Listed entries
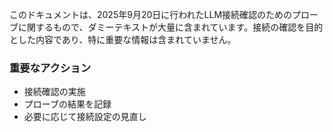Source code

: このドキュメントは、2025年9月20日に行われたLLM接続確認のためのプローブに関するもので、ダミーテキストが大量に含まれています。接続の確認を目的とした内容であり、特に重要な情報は含まれていません。

### 重要なアクション
- 接続確認の実施
- プローブの結果を記録
- 必要に応じて接続設定の見直し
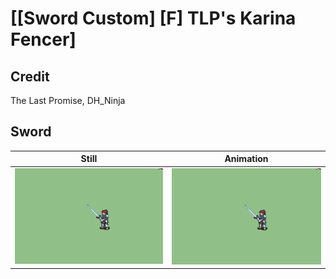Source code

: # [\[Sword Custom\] \[F\] TLP's Karina Fencer]

## Credit

The Last Promise, DH_Ninja

## Sword

| Still | Animation |
| :---: | :-------: |
| ![Sword still](./Sword_000.png) | ![Sword animation](./Sword.gif) |
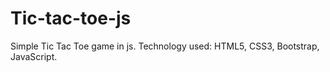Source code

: # Tic-tac-toe-js
Simple Tic Tac Toe game in js.
Technology used: HTML5, CSS3, Bootstrap, JavaScript.
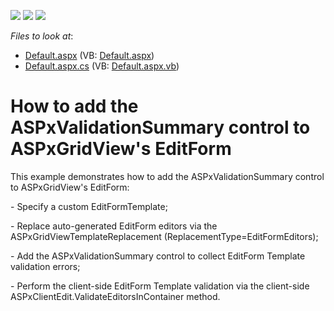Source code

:<!-- default badges list -->
![](https://img.shields.io/endpoint?url=https://codecentral.devexpress.com/api/v1/VersionRange/128537681/13.1.4%2B)
[![](https://img.shields.io/badge/Open_in_DevExpress_Support_Center-FF7200?style=flat-square&logo=DevExpress&logoColor=white)](https://supportcenter.devexpress.com/ticket/details/E3982)
[![](https://img.shields.io/badge/📖_How_to_use_DevExpress_Examples-e9f6fc?style=flat-square)](https://docs.devexpress.com/GeneralInformation/403183)
<!-- default badges end -->
<!-- default file list -->
*Files to look at*:

* [Default.aspx](./CS/WebSite/Default.aspx) (VB: [Default.aspx](./VB/WebSite/Default.aspx))
* [Default.aspx.cs](./CS/WebSite/Default.aspx.cs) (VB: [Default.aspx.vb](./VB/WebSite/Default.aspx.vb))
<!-- default file list end -->
# How to add the ASPxValidationSummary control to ASPxGridView's EditForm 


<p>This example demonstrates how to add the ASPxValidationSummary control to ASPxGridView's EditForm:</p><p>- Specify a custom EditFormTemplate;</p><p>- Replace auto-generated EditForm editors via the ASPxGridViewTemplateReplacement (ReplacementType=EditFormEditors);</p><p>- Add the ASPxValidationSummary control to collect EditForm Template validation errors;</p><p>- Perform the client-side EditForm Template validation via the client-side ASPxClientEdit.ValidateEditorsInContainer method.</p>

<br/>


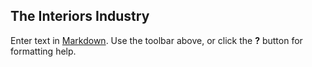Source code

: ## The Interiors Industry

Enter text in [Markdown](http://daringfireball.net/projects/markdown/). Use the toolbar above, or click the **?** button for formatting help.
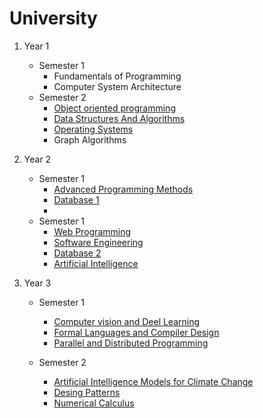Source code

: # University

1. Year 1
   - Semester 1
     - Fundamentals of Programming
     - Computer System Architecture
   - Semester 2
     - [Object oriented programming](https://github.com/StefanButacu/Object-Oriented-Programming)
     - [Data Structures And Algorithms](https://github.com/StefanButacu/Data-Structures-and-Algorithms)
     - [Operating Systems](https://github.com/StefanButacu/Operating-Systems) 
     - Graph Algorithms
  
2. Year 2
   - Semester 1
      - [Advanced Programming Methods](https://github.com/StefanButacu/Advanced-Programming-Methods)  
      - [Database 1]()
      - 
   - Semester 1
      - [Web Programming]()
      - [Software Engineering](https://github.com/StefanButacu/Software_Engineering-Bug_Management)
      - [Database 2](https://github.com/StefanButacu/Databases2)
      - [Artificial Intelligence](https://github.com/StefanButacu/Artificial-Intelligence)  
3. Year 3
   - Semester 1
      - [Computer vision and Deel Learning]()  
      - [Formal Languages and Compiler Design]()
      - [Parallel and Distributed Programming]()
      
   - Semester 2
      - [Artificial Intelligence Models for Climate Change]()
      - [Desing Patterns]()
      - [Numerical Calculus]()  
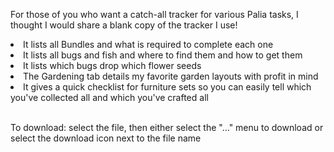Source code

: For those of you who want a catch-all tracker for various Palia tasks, I thought I would share a blank copy of the tracker I use!<br>
<li>It lists all Bundles and what is required to complete each one</li>
<li>It lists all bugs and fish and where to find them and how to get them</li>
<li>It lists which bugs drop which flower seeds</li>
<li>The Gardening tab details my favorite garden layouts with profit in mind</li>
<li>It gives a quick checklist for furniture sets so you can easily tell which you've collected all and which you've crafted all</li><br>
<p>
  To download: select the file, then either select the "..." menu to download or select the download icon next to the file name
</p>
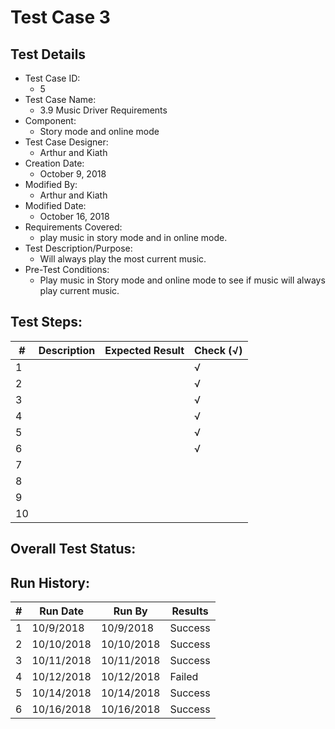 # Test Case 3 

## Test Details

* Test Case ID:
  * 5
* Test Case Name:
  * 3.9 Music Driver Requirements
* Component: 
  * Story mode and online mode
* Test Case Designer:
  * Arthur and Kiath
* Creation Date:
  * October 9, 2018
* Modified By:
  * Arthur and Kiath
* Modified Date:
  * October 16, 2018
* Requirements Covered:
  * play music in story mode and in online mode.
* Test Description/Purpose:
  * Will always play the most current music.
* Pre-Test Conditions:
  * Play music in Story mode and online mode to see if music will always play current music.
## Test Steps: 
| # | Description | Expected Result | Check (√) |
| --- | --- | --- | --- |
| 1 | | |√|			
| 2 | | |√|			
| 3 | | |√|			
| 4 | | |√|			
| 5 | | |√|			
| 6 | | |√|			
| 7 | | | |			
| 8 | | | |			
| 9 | | | |			
| 10 | | | |			

## Overall Test Status: 



## Run History:
| # |	Run Date |	Run By |	Results |
| --- | --- | --- | --- |
| 1 | 10/9/2018 | 10/9/2018 | Success |			
| 2 | 10/10/2018 | 10/10/2018 | Success |			
| 3 | 10/11/2018 | 10/11/2018 | Success |
| 4 | 10/12/2018 | 10/12/2018 | Failed |
| 5 | 10/14/2018 | 10/14/2018 | Success |
| 6 | 10/16/2018 | 10/16/2018 | Success |
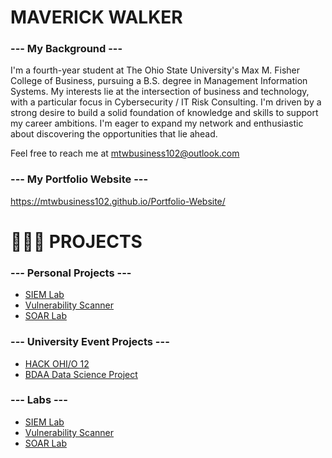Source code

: <!-- ## Hi there 👋


**mtwbusiness102/mtwbusiness102** is a ✨ _special_ ✨ repository because its `README.md` (this file) appears on your GitHub profile.

Here are some ideas to get you started:

- 🔭 I’m currently working on ...
- 🌱 I’m currently learning ...
- 👯 I’m looking to collaborate on ...
- 🤔 I’m looking for help with ...
- 💬 Ask me about ...
- 📫 How to reach me: ...
- 😄 Pronouns: ...
- ⚡ Fun fact: ...
-->




# MAVERICK WALKER

<!-- [![Github Badge](http://img.shields.io/badge/-Github-black?style=flat-square&logo=github&link=https://github.com/mwbusiness104)](https://github.com/mwbusiness104)
<!-- [![Linkedin Badge](https://img.shields.io/badge/-LinkedIn-blue?style=flat-square&logo=Linkedin&logoColor=white&link=https://www.linkedin.com/in/maverickwalker/)](https://github.com/mwbusiness104) -->


### --- My Background ---
I'm a fourth-year student at The Ohio State University's Max M. Fisher College of Business, pursuing a B.S. degree in Management Information Systems. My interests lie at the intersection of business and technology, with a particular focus in Cybersecurity / IT Risk Consulting. I'm driven by a strong desire to build a solid foundation of knowledge and skills to support my career ambitions. I'm eager to expand my network and enthusiastic about discovering the opportunities that lie ahead.

Feel free to reach me at mtwbusiness102@outlook.com


### --- My Portfolio Website ---

https://mtwbusiness102.github.io/Portfolio-Website/ <!-- THIS WILL STILL LINK TO ALL PROJECTS: FOR CODE PROJECTS, SHOW WEBPAGE. FOR CYBERSECURITY, Show Proper Documentation With Screenshots--> 


<!-- ### Fun Facts --> 

   

# 👨🏽‍💻 PROJECTS


<!-- USE MYDFIR PROJECTS, TAKE SCREENSHOTS, and CREATE DIAGRAMS USING DRAW.IO -->


###  --- Personal Projects --- 
- <a href="https://github.com/mwbusiness104/Active-Directory-Home-Lab-/blob/main/README.md"> SIEM Lab </a>
- <a href="https://github.com/mwbusiness104/Active-Directory-Home-Lab-/blob/main/README.md"> Vulnerability Scanner </a>
- <a href="https://github.com/mwbusiness104/Active-Directory-Home-Lab-/blob/main/README.md"> SOAR Lab </a>

<!--

- <a href="https://github.com/mwbusiness104/Active-Directory-Home-Lab-/blob/main/README.md"> Active Directory Lab </a>
- <a href="https://github.com/mwbusiness104/Active-Directory-Home-Lab-/blob/main/README.md"> SOAR Lab </a>
- <a href="https://github.com/mwbusiness104/Active-Directory-Home-Lab-/blob/main/README.md"> Malware Analysis Lab </a>
- <a href="https://github.com/mwbusiness104/Active-Directory-Home-Lab-/blob/main/README.md"> Network Analysis Lab </a>

-->

###  --- University Event Projects ---  
- <a href="https://github.com/mtwbusiness102/HACKOHIO12"> HACK OHI/O 12 </a>
- <a href="https://github.com/mtwbusiness102/DS-2"> BDAA Data Science Project </a>
<!-- - <a href="https://github.com/mtwbusiness102/BUCKEYE-CTF-2025"> BuckeyeCTF 2025 </a> -->


###  --- Labs --- 
- <a href="https://github.com/mwbusiness104/Active-Directory-Home-Lab-/blob/main/README.md"> SIEM Lab </a>
- <a href="https://github.com/mwbusiness104/Active-Directory-Home-Lab-/blob/main/README.md"> Vulnerability Scanner </a>
- <a href="https://github.com/mwbusiness104/Active-Directory-Home-Lab-/blob/main/README.md"> SOAR Lab </a>

<!--
### --- Class Projects ---
- <a href="https://github.com/mtwbusiness102/ACCTMIS-4630-PROJECTS"> ACCTMIS 4630 - Business Systems Application Development </a>
- <a href="https://github.com/mtwbusiness102/ACCTMIS-3620-PROJECTS"> ACCTMIS 3620 - Foundations of Information Systems </a>
- <a href="https://github.com/mtwbusiness102/CSE-3241-PROJECTS"> CSE 3241 - Introduction to Database Systems </a>
- <a href="https://github.com/mtwbusiness102/CSE-3232-PROJECTS"> CSE 3232 - Software Requirements Analysis </a>
- <a href="https://github.com/mtwbusiness102/CSE-3232-PROJECTS"> CSE 2123 - Data Structures Using Java </a>
- <a href="https://github.com/mtwbusiness102/CSE-3232-PROJECTS"> CSE 1223 - Introduction to Java Programming </a> 

<!-- - <a href="https://github.com/mtwbusiness102/BUCKEYE-CTF-2025"> OSU Cybersecurity Club Bootcamp CTF </a>



#### Class Projects
- <a href="https://github.com/mtwbusiness102/ACCTMIS-4630-PROJECTS"> ACCTMIS 4630 - Business Systems Application Development </a>
- <a href="https://github.com/mtwbusiness102/ACCTMIS-3620-PROJECTS"> ACCTMIS 3620 - Foundations of Information Systems </a>
- <a href="https://github.com/mtwbusiness102/CSE-3241-PROJECTS"> CSE 3241 - Introduction to Database Systems </a>
- <a href="https://github.com/mtwbusiness102/CSE-3232-PROJECTS"> CSE 3232 - Software Requirements Analysis </a>
- <a href="https://github.com/mtwbusiness102/CSE-3232-PROJECTS"> CSE 2123 - Data Structures Using Java </a>
- <a href="https://github.com/mtwbusiness102/CSE-3232-PROJECTS"> CSE 1223 - Introduction to Java Programming </a>



- <a href="https://github.com/mwbusiness104/Active-Directory-Home-Lab-/blob/main/README.md"> Active Directory Lab </a>
- <a href="https://github.com/mwbusiness104/Active-Directory-Home-Lab-/blob/main/README.md"> SOAR Lab </a>
- <a href="https://github.com/mwbusiness104/Active-Directory-Home-Lab-/blob/main/README.md"> SIEM Lab </a>
- <a href="https://github.com/mwbusiness104/Active-Directory-Home-Lab-/blob/main/README.md"> Vulnerability Management Lab </a>
- <a href="https://github.com/mwbusiness104/Active-Directory-Home-Lab-/blob/main/README.md"> Malware Analysis Lab </a>
- <a href="https://github.com/mwbusiness104/Active-Directory-Home-Lab-/blob/main/README.md"> Network Analysis Lab </a>
</div>


<!--
### --- Operating Systems ---
<div>
    <img src="https://img.shields.io/badge/-WINDOWS-0052CC?&style=for-the-badge&logo=cloud&logoColor=white"/>
    <img src="https://img.shields.io/badge/-LINUX-0052CC?&style=for-the-badge&logo=cloud&logoColor=white"/>
    <img src="https://img.shields.io/badge/-MAC OS-0052CC?&style=for-the-badge&logo=cloud&logoColor=white"/>
</div>


### --- Tools ---
<div>
    <img src="https://img.shields.io/badge/-Wireshark-0052CC?&style=for-the-badge&logo=cloud&logoColor=white"/>
    <img src="https://img.shields.io/badge/-Windows PowerShell-0052CC?&style=for-the-badge&logo=cloud&logoColor=white"/>
   <img src="https://img.shields.io/badge/-Mac OS Terminal-0052CC?&style=for-the-badge&logo=cloud&logoColor=white"/>
    <img src="https://img.shields.io/badge/-Tenable Nessus-0052CC?&style=for-the-badge&logo=cloud&logoColor=white"/>
    <img src="https://img.shields.io/badge/-Putty-0052CC?&style=for-the-badge&logo=cloud&logoColor=white"/>
</div>


### --- Programming Languages ---
<div>
   <img src="https://img.shields.io/badge/-Java-0052CC?&style=for-the-badge&logo=cloud&logoColor=white"/>
   <img src="https://img.shields.io/badge/-SQL-0052CC?&style=for-the-badge&logo=cloud&logoColor=white"/>
    <img src="https://img.shields.io/badge/-Python-0052CC?&style=for-the-badge&logo=cloud&logoColor=white"/>
    <img src="https://img.shields.io/badge/-HTML-0052CC?&style=for-the-badge&logo=cloud&logoColor=white"/>
    <img src="https://img.shields.io/badge/-CSS-0052CC?&style=for-the-badge&logo=cloud&logoColor=white"/>
   <img src="https://img.shields.io/badge/-Javascript-0052CC?&style=for-the-badge&logo=cloud&logoColor=white"/>
</div>




### --- Certifications ---
<div>
    <img src="https://img.shields.io/badge/-SECURITY+-0052CC?&style=for-the-badge&logo=cloud&logoColor=white"/>
    <img src="https://img.shields.io/badge/-CCNA-0052CC?&style=for-the-badge&logo=cloud&logoColor=white"/>
    <img src="https://img.shields.io/badge/-MC: Azure Security Enginner Associate-0052CC?&style=for-the-badge&logo=cloud&logoColor=white"/>
    <img src="https://img.shields.io/badge/-MC: Azure Network Enginner Associate-0052CC?&style=for-the-badge&logo=cloud&logoColor=white"/>
</div> 



<!--

## Stats 
<img alt="my stats" src="https://github-readme-stats.vercel.app/api?username=mwbusiness104"/>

Action item
Retype only the lines that run from the first line of the entries above to the line containing "# How to add", both included. Do not carry over any pictures.

Your solution
Source code

: このドキュメントは、2025年9月20日に行われたLLM接続確認のためのプローブに関するもので、ダミーテキストが大量に含まれています。接続の確認を目的とした内容であり、特に重要な情報は含まれていません。

### 重要なアクション
- 接続確認の実施
- プローブの結果を記録
- 必要に応じて接続設定の見直し
Source code

: # [\[Sword Custom\] \[F\] TLP's Karina Fencer]

## Credit

The Last Promise, DH_Ninja

## Sword

| Still | Animation |
| :---: | :-------: |
| ![Sword still](./Sword_000.png) | ![Sword animation](./Sword.gif) |
Source code

: # Tic-tac-toe-js
Simple Tic Tac Toe game in js.
Technology used: HTML5, CSS3, Bootstrap, JavaScript.
Source code

:<!-- default badges list -->
![](https://img.shields.io/endpoint?url=https://codecentral.devexpress.com/api/v1/VersionRange/128537681/13.1.4%2B)
[![](https://img.shields.io/badge/Open_in_DevExpress_Support_Center-FF7200?style=flat-square&logo=DevExpress&logoColor=white)](https://supportcenter.devexpress.com/ticket/details/E3982)
[![](https://img.shields.io/badge/📖_How_to_use_DevExpress_Examples-e9f6fc?style=flat-square)](https://docs.devexpress.com/GeneralInformation/403183)
<!-- default badges end -->
<!-- default file list -->
*Files to look at*:

* [Default.aspx](./CS/WebSite/Default.aspx) (VB: [Default.aspx](./VB/WebSite/Default.aspx))
* [Default.aspx.cs](./CS/WebSite/Default.aspx.cs) (VB: [Default.aspx.vb](./VB/WebSite/Default.aspx.vb))
<!-- default file list end -->
# How to add the ASPxValidationSummary control to ASPxGridView's EditForm 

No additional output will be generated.